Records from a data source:
"""
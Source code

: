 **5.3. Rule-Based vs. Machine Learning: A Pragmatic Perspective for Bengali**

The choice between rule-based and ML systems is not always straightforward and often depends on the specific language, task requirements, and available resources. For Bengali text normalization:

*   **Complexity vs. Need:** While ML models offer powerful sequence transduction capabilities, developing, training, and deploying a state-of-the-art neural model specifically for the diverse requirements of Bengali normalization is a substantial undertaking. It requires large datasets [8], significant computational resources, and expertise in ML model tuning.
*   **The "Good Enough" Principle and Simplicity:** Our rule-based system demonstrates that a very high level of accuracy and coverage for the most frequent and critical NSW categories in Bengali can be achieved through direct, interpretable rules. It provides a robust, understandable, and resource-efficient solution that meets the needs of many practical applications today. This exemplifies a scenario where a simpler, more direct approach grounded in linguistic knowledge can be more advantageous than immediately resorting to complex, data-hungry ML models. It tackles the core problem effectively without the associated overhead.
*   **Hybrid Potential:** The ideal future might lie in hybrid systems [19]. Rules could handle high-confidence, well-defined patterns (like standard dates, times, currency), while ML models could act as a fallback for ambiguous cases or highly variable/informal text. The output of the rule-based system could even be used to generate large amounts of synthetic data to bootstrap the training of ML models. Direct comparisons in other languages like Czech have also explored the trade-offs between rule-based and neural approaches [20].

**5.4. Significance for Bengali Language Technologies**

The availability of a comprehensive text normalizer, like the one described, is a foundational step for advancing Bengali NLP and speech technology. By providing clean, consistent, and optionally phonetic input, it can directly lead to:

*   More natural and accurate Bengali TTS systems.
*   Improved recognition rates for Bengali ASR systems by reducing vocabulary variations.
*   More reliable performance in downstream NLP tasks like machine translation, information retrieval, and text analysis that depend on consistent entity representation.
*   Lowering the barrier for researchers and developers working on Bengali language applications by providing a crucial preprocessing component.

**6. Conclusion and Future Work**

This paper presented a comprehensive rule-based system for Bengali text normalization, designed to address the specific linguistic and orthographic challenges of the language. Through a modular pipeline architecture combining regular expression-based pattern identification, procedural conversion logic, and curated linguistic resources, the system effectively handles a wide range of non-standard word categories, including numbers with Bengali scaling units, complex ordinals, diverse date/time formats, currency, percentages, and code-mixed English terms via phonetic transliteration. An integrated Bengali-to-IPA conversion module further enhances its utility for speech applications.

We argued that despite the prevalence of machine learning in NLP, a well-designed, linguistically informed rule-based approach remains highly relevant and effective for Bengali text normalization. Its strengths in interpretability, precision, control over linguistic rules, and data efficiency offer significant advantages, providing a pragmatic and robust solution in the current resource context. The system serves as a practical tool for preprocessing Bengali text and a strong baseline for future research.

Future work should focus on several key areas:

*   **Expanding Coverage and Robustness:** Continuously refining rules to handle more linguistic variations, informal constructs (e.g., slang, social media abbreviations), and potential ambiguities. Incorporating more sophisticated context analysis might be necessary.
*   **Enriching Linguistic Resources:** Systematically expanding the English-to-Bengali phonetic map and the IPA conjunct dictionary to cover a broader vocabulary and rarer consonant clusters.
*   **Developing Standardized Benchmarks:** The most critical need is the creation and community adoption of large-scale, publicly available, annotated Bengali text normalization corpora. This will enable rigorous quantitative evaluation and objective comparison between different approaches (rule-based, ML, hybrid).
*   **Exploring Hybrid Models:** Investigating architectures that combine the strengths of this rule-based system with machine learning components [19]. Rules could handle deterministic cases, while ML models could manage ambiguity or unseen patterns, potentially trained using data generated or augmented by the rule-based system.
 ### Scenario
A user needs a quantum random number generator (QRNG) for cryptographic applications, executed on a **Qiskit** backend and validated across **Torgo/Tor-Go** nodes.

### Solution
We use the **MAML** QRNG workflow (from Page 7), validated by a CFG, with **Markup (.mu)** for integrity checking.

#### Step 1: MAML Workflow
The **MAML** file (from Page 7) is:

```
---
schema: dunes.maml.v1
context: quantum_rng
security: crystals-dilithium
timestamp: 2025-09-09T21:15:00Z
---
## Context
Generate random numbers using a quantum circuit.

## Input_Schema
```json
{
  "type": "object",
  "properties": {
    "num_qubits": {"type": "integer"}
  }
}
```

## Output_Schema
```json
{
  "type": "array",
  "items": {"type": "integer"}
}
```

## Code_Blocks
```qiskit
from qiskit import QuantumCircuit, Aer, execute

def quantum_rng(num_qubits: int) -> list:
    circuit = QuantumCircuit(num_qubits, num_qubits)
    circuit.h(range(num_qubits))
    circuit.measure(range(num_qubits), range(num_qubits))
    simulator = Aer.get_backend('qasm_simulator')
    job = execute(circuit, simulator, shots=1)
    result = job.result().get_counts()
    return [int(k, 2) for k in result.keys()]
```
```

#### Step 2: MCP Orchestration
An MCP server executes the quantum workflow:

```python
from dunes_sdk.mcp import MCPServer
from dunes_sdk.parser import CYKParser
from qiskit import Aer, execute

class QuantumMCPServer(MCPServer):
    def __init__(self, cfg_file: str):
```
"""
# Task details:
Wherever a line of the entries holds the string "QRNG", copy that line.

# Exercise output:
A user needs a quantum random number generator (QRNG) for cryptographic applications, executed on a **Qiskit** backend and validated across **Torgo/Tor-Go** nodes.
We use the **MAML** QRNG workflow (from Page 7), validated by a CFG, with **Markup (.mu)** for integrity checking.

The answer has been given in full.